Beginning with our Word of the Week, the name of the good and brave Saint Patrick, we have been in the Emerald Isle, and we are there again with the author of our Poem of the Week, the Irish songster Thomas Moore. What to choose? He’s got poems about love — plenty of them, and all of them in celebration of love that endures; about feasting and drinking, but ever in feasting and drinking to what should be remembered with honor; about fighting for the liberty of Ireland, which even in her dark hours Moore never gave up on. Fidelity is the thread that runs through Tom Moore’s songs — and though he doesn’t sing a lot about religious faith, still that fidelity, a natural virtue, is something to admire. It’s why we can suppose that the souls of faithful soldiers can rise up from the field and greet one another with a good heart, though on earth they fought each for his own country, on opposite sides. And yet I’ve chosen a poem about something I think is even more admirable than that virtue.

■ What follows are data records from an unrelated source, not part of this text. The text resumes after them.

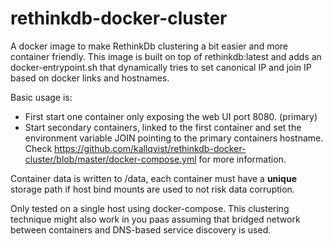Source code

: # rethinkdb-docker-cluster

A docker image to make RethinkDb clustering a bit easier and more container friendly.
This image is built on top of rethinkdb:latest and adds an docker-entrypoint.sh that dynamically tries to set canonical IP and join IP based on docker links and hostnames.

Basic usage is:
- First start one container only exposing the web UI port 8080. (primary)
- Start secondary containers, linked to the first container and set the environment variable JOIN pointing to the primary containers hostname.
Check https://github.com/kallqvist/rethinkdb-docker-cluster/blob/master/docker-compose.yml for more information.

Container data is written to /data, each container must have a __unique__ storage path if host bind mounts are used to not risk data corruption.

Only tested on a single host using docker-compose.
This clustering technique might also work in you paas assuming that bridged network between containers and DNS-based service discovery is used.
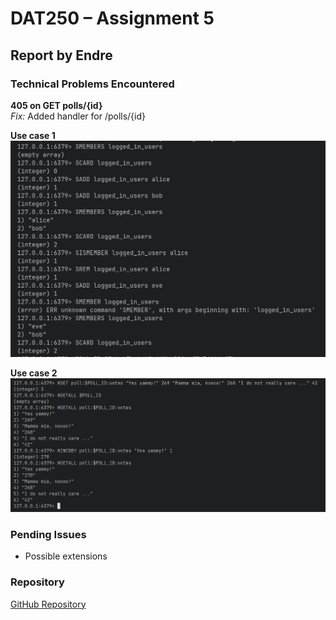 # DAT250 – Assignment 5

## Report by Endre

### Technical Problems Encountered

**405 on GET polls/{id}**  
*Fix:* Added handler for /polls/{id}


**Use case 1**
![img.png](img.png)

**Use case 2**
![img_1.png](img_1.png)

### Pending Issues

- Possible extensions

### Repository
[GitHub Repository](https://github.com/endrehj/poll-app-spring-boot-project)
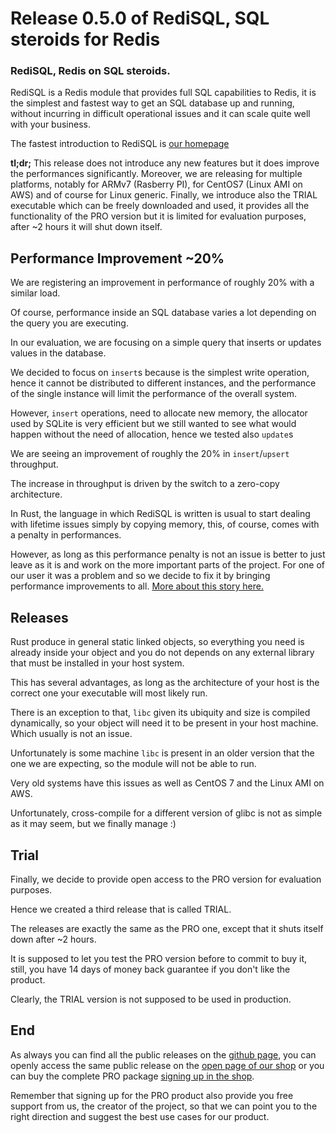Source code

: # Release 0.5.0 of RediSQL, SQL steroids for Redis

### RediSQL, Redis on SQL steroids.

RediSQL is a Redis module that provides full SQL capabilities to Redis, it is the simplest and fastest way to get an SQL database up and running, without incurring in difficult operational issues and it can scale quite well with your business.

The fastest introduction to RediSQL is [our homepage](https://redisql.com)

**tl;dr;** This release does not introduce any new features but it does improve the performances significantly. Moreover, we are releasing for multiple platforms, notably for ARMv7 \(Rasberry PI\), for CentOS7 \(Linux AMI on AWS\) and of course for Linux generic. Finally, we introduce also the TRIAL executable which can be freely downloaded and used, it provides all the functionality of the PRO version but it is limited for evaluation purposes, after ~2 hours it will shut down itself.

## Performance Improvement ~20%

We are registering an improvement in performance of roughly 20% with a similar load.

Of course, performance inside an SQL database varies a lot depending on the query you are executing.

In our evaluation, we are focusing on a simple query that inserts or updates values in the database.

We decided to focus on `insert`s because is the simplest write operation, hence it cannot be distributed to different instances, and the performance of the single instance will limit the performance of the overall system.

However, `insert` operations, need to allocate new memory, the allocator used by SQLite is very efficient but we still wanted to see what would happen without the need of allocation, hence we tested also `update`s

We are seeing an improvement of roughly the 20% in `insert`/`upsert` throughput.

The increase in throughput is driven by the switch to a zero-copy architecture.

In Rust, the language in which RediSQL is written is usual to start dealing with lifetime issues simply by copying memory, this, of course, comes with a penalty in performances.

However, as long as this performance penalty is not an issue is better to just leave as it is and work on the more important parts of the project. For one of our user it was a problem and so we decide to fix it by bringing performance improvements to all. [More about this story here.](performances.md)

## Releases

Rust produce in general static linked objects, so everything you need is already inside your object and you do not depends on any external library that must be installed in your host system.

This has several advantages, as long as the architecture of your host is the correct one your executable will most likely run.

There is an exception to that, `libc` given its ubiquity and size is compiled dynamically, so your object will need it to be present in your host machine. Which usually is not an issue.

Unfortunately is some machine `libc` is present in an older version that the one we are expecting, so the module will not be able to run.

Very old systems have this issues as well as CentOS 7 and the Linux AMI on AWS.

Unfortunately, cross-compile for a different version of glibc is not as simple as it may seem, but we finally manage :\)

## Trial

Finally, we decide to provide open access to the PRO version for evaluation purposes.

Hence we created a third release that is called TRIAL.

The releases are exactly the same as the PRO one, except that it shuts itself down after ~2 hours.

It is supposed to let you test the PRO version before to commit to buy it, still, you have 14 days of money back guarantee if you don't like the product.

Clearly, the TRIAL version is not supposed to be used in production.

## End

As always you can find all the public releases on the [github page](https://github.com/RedBeardLab/rediSQL/releases/tag/v0.5.0), you can openly access the same public release on the [open page of our shop](https://plasso.com/s/epp4GbsJdp-redisql/) or you can buy the complete PRO package [signing up in the shop](https://plasso.com/s/epp4GbsJdp-redisql/signup/).

Remember that signing up for the PRO product also provide you free support from us, the creator of the project, so that we can point you to the right direction and suggest the best use cases for our product.

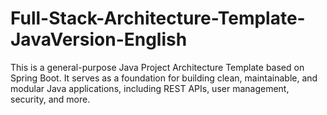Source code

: # Full-Stack-Architecture-Template-JavaVersion-English
This is a general-purpose Java Project Architecture Template based on Spring Boot. It serves as a foundation for building clean, maintainable, and modular Java applications, including REST APIs, user management, security, and more.
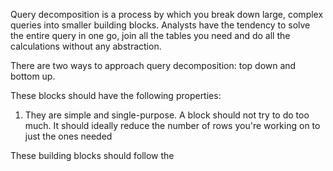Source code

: Query decomposition is a process by which you break down large, complex queries into smaller building blocks. Analysts have the tendency to solve the entire query in one go, join all the tables you need and do all the calculations without any abstraction.

There are two ways to approach query decomposition: top down and bottom up.

These blocks should have the following properties:
1. They are simple and single-purpose. A block should not try to do too much. It should ideally reduce the number of rows you're working on to just the ones needed

These building blocks should follow the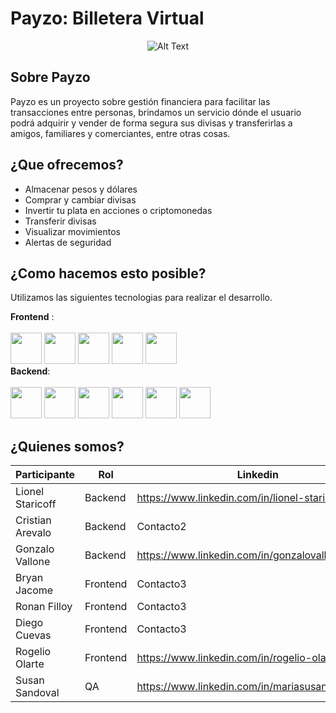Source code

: # Payzo: Billetera Virtual

<p align="center">
  <img src="https://github.com/GonzaloIvanVallone/c17-41-ft-java/assets/100984091/bbb6a67c-0220-4903-a6a4-514699903bd4" alt="Alt Text">
</p>

## Sobre Payzo
Payzo es un proyecto sobre gestión financiera para facilitar las transacciones entre personas, brindamos un servicio dónde el usuario podrá adquirir y vender de forma segura sus divisas y transferirlas a amigos, familiares y comerciantes, entre otras cosas.
## ¿Que ofrecemos?
- Almacenar pesos y dólares
- Comprar y cambiar divisas
- Invertir tu plata en acciones o criptomonedas
- Transferir divisas
- Visualizar movimientos
- Alertas de seguridad
## ¿Como hacemos esto posible?
Utilizamos las siguientes tecnologias para realizar el desarrollo.
<div>
  <strong>Frontend</strong> : <br><br>
   <img src=https://user-images.githubusercontent.com/25181517/117447155-6a868a00-af3d-11eb-9cfe-245df15c9f3f.png width="50" height="50">
   <img src=https://user-images.githubusercontent.com/25181517/183897015-94a058a6-b86e-4e42-a37f-bf92061753e5.png width="50" height="50">
   <img src=https://github-production-user-asset-6210df.s3.amazonaws.com/62091613/261395532-b40892ef-efb8-4b0e-a6b5-d1cfc2f3fc35.png width="50" height="50">
   <img src=https://user-images.githubusercontent.com/25181517/183898054-b3d693d4-dafb-4808-a509-bab54cf5de34.png width="50" height="50">
   <img src=https://user-images.githubusercontent.com/25181517/192108891-d86b6220-e232-423a-bf5f-90903e6887c3.png width="50" height="50"><br>
  <strong>Backend</strong>: <br><br>
   <img src=https://user-images.githubusercontent.com/25181517/117201156-9a724800-adec-11eb-9a9d-3cd0f67da4bc.png width="50" height="50">
   <img src=https://user-images.githubusercontent.com/25181517/117201470-f6d56780-adec-11eb-8f7c-e70e376cfd07.png width="50" height="50">
   <img src=https://user-images.githubusercontent.com/25181517/192108890-200809d1-439c-4e23-90d3-b090cf9a4eea.png width="50" height="50">
   <img src=https://user-images.githubusercontent.com/25181517/183896128-ec99105a-ec1a-4d85-b08b-1aa1620b2046.png width="50" height="50">
   <img src=https://user-images.githubusercontent.com/25181517/192109061-e138ca71-337c-4019-8d42-4792fdaa7128.png width="50" height="50">
   <img src=https://user-images.githubusercontent.com/25181517/192107858-fe19f043-c502-4009-8c47-476fc89718ad.png width="50" height="50">
  
 </div>
 
 ## ¿Quienes somos?
 
| Participante     | Rol       | Linkedin        |
|------------------|-----------|-----------------|
| Lionel Staricoff | Backend   |https://www.linkedin.com/in/lionel-staricoff|
| Cristian Arevalo | Backend   | Contacto2       |
| Gonzalo Vallone  | Backend   |https://www.linkedin.com/in/gonzalovallone/|
| Bryan Jacome     | Frontend  | Contacto3       |
| Ronan Filloy     | Frontend  | Contacto3       |
| Diego Cuevas     | Frontend  | Contacto3       |
| Rogelio Olarte   | Frontend  | https://www.linkedin.com/in/rogelio-olarte/ |
| Susan Sandoval   |    QA     |https://www.linkedin.com/in/mariasusanasandoval/|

Here is the anecdote behind it, as Moore himself recounts it from a History of Ireland: “The people were inspired by such a spirit of honor, virtue, and religion, by the great example of [King] Brien, and by his excellent administration, that, as a proof of it, we are informed that a young lady of great beauty, adorned with jewels and a costly dress, undertook a journey alone from one end of the kingdom to the other, with a wand only in her hand, at the top of which was a ring of exceeding great value; and such an impression had the laws and government of this Monarch made on the minds of all the people, that no attempt was made on her honor; nor was she robbed of her clothes or jewels.” I don’t know right now whether anybody would attempt such a journey alone in the subway from one end of New York City or London to the other, let alone on foot across a whole kingdom. In any case, it inspired Moore to write a song in honor of the Irish sense of honor, and as I say, I like hearing people stand up for their native land, as my cousins in Italy do. It isn’t so much a political thing as a feeling for kindred and the home.
I remember once when I was at Princeton, working in the Student Center for a while as a short-order cook, and I met a kid from Kansas, and we got to talking about where he came from. “The biggest thing I had to get used to, coming here,” he said, “was the trees.” The trees? “Yes,” he said. “You have so many of them, and they get in the way of the sky. Back home on the farm, I can go out at night and look up and see nothing but the sky and the stars.” I’d never seen such a thing, but I could understand why he loved it, and maybe also some of that love applied to the people too, because life in Kansas wasn’t going to be just like life in New Jersey, which was different in turn from life in the mountains of Pennsylvania, where I grew up.
It’s right that Moore called his book “Irish Melodies,” because that’s what he was at heart, a composer of songs to be sung, and plenty of his poems have indeed been set to music. In English, there’s a common metrical form that goes along with folk songs — call it accentual. In accentual meter, you don’t bother with the number of syllables, but only with the number of strong stresses, with this proviso, that you can’t have three unstressed syllables in a row, because inevitably in English you’re going to put a little extra stress on the middle one of those three, and that will mess up your count and your musical measure. In this poem, we’ve got FOUR strong stresses in each line. It’s all right if you lead off with a strong stress, too. The general effect of this sort of thing is often jaunty or rollicking, and that also fits the story very well, as you’ll gather from the bright conclusion. So then, as all the Irishmen in my town used to cheer at this time, Eirinn go brach! Ireland — the real Ireland — forever.
Rich and rare were the gems she wore, And a bright gold ring on her wand she bore; But oh ! her beauty was far beyond Her sparkling gems, or snow-white wand. "Lady ! dost thou not fear to stray, So lone and lovely, through this bleak way? Are ERIN'S sons so good or so cold, As not to be tempted by woman or gold?" "Sir Knight ! I feel riot the least alarm, No son of ERIN will offer me harm. For though they love woman and golden store, Sir Knight ! they love honour and virtue more!" On she went, and her maiden smile In safety lighted her round the green isle. And blest for ever is she who relied Upon ERIN'S honor, and ERIN'S pride!